*Work to be completed*. From the records, return each line that has the word "level" in it.

====== Data ======

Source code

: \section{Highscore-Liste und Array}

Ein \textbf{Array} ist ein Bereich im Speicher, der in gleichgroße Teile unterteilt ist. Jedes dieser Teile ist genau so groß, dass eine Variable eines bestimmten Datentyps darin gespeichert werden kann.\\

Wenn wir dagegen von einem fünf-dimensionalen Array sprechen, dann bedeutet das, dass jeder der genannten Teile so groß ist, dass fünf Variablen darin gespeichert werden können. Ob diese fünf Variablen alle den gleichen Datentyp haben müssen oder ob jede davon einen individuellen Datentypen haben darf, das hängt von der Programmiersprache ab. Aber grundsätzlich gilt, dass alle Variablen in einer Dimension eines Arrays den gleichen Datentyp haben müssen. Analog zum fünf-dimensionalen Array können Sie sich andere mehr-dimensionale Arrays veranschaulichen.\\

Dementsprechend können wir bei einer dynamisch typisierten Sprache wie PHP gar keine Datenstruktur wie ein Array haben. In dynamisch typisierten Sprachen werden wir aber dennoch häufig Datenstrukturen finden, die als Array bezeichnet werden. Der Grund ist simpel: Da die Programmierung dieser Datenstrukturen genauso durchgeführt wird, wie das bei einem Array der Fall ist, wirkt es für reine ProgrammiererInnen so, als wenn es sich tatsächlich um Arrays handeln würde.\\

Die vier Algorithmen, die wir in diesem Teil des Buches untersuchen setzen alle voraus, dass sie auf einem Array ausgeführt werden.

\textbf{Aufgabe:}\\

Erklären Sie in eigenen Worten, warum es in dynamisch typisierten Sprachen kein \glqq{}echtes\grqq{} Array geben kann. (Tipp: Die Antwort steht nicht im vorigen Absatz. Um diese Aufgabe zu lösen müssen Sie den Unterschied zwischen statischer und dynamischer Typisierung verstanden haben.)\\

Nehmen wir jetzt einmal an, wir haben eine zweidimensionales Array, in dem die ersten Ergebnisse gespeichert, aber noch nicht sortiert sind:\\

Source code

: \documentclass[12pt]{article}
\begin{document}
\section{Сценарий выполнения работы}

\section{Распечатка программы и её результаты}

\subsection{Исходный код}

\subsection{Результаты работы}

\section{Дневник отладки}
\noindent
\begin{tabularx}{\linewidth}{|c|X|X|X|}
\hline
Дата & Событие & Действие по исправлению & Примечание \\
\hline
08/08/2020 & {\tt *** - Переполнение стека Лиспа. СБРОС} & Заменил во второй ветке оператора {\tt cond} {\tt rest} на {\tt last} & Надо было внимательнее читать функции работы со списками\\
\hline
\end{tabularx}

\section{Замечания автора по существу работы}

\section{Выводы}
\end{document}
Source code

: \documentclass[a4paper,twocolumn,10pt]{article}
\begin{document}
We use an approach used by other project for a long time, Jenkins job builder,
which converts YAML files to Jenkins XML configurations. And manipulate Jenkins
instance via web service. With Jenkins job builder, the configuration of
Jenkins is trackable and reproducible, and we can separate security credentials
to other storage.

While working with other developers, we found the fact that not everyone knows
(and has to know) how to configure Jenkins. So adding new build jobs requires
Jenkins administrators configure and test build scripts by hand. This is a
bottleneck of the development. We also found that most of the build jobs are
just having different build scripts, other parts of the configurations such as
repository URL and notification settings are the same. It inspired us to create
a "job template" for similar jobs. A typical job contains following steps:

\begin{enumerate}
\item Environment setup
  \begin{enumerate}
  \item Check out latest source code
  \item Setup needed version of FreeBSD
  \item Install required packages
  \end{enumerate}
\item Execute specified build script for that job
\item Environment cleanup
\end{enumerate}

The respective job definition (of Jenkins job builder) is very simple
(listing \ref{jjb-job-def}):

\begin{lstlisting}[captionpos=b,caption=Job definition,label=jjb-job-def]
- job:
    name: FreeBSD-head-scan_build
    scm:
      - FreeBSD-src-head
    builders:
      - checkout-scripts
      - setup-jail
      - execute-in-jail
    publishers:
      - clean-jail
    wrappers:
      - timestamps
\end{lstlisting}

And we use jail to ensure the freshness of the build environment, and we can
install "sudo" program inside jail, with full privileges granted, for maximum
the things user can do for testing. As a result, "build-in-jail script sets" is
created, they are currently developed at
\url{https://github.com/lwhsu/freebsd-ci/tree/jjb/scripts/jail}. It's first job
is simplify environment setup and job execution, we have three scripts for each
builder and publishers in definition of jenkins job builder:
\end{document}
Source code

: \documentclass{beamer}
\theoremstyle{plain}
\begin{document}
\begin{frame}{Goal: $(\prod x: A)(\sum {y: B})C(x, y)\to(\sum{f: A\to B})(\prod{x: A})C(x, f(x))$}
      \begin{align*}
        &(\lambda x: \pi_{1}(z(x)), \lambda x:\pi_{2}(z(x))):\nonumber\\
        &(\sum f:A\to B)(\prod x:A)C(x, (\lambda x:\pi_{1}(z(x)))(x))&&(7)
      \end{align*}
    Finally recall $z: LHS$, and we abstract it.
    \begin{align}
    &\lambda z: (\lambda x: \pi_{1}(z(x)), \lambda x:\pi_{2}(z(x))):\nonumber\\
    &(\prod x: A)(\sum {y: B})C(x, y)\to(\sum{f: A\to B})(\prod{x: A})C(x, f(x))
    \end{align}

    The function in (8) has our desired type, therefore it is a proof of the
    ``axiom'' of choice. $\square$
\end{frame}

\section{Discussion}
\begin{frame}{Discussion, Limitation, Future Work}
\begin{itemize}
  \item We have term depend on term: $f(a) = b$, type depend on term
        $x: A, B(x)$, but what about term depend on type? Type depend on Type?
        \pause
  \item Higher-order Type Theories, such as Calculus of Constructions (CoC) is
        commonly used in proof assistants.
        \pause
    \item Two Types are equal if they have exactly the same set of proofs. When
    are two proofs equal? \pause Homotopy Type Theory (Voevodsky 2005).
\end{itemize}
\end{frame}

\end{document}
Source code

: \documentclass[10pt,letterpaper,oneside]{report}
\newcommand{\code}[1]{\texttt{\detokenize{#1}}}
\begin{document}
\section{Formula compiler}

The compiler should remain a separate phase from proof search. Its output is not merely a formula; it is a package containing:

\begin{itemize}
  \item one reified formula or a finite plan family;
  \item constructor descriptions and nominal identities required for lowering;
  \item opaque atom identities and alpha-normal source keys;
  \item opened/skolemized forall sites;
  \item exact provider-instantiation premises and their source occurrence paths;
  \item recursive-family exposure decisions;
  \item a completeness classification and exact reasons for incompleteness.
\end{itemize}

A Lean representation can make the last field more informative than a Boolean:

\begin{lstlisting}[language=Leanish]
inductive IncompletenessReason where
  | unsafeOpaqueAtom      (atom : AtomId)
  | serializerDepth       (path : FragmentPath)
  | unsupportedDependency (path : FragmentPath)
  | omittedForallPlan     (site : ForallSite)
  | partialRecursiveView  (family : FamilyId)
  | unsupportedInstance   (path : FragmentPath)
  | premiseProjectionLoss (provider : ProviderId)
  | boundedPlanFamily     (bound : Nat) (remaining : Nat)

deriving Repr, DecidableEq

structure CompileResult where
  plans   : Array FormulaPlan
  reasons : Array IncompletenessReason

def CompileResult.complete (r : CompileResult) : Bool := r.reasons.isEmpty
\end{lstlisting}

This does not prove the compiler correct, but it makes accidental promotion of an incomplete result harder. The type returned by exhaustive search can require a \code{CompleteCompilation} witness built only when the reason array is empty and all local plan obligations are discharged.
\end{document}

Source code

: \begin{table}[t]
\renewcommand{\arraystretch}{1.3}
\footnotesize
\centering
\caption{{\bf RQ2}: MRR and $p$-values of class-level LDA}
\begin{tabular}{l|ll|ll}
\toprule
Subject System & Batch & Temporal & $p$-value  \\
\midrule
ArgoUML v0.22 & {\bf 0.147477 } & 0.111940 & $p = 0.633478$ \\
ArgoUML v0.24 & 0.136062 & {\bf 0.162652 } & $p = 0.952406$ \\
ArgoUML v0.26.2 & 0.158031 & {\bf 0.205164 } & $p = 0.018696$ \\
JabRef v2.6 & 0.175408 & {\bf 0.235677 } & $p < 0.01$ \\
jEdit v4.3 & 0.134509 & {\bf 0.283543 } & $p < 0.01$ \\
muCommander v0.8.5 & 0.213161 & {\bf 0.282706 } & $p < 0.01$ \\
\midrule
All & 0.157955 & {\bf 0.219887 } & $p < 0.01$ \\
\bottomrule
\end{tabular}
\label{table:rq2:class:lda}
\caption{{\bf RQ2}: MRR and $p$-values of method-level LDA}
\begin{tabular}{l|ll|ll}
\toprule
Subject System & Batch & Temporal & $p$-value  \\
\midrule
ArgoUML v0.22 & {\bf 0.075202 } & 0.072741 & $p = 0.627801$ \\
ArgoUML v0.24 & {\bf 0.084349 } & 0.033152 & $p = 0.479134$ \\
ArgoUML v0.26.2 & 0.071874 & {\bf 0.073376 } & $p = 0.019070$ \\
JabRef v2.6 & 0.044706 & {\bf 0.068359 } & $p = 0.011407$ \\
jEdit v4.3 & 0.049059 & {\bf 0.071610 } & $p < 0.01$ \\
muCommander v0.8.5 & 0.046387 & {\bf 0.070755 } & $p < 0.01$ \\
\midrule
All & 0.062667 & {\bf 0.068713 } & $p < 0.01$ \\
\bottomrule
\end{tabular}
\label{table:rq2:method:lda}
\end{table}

======

*Answer for the task*.
\caption{{\bf RQ2}: MRR and $p$-values of class-level LDA}
\caption{{\bf RQ2}: MRR and $p$-values of method-level LDA}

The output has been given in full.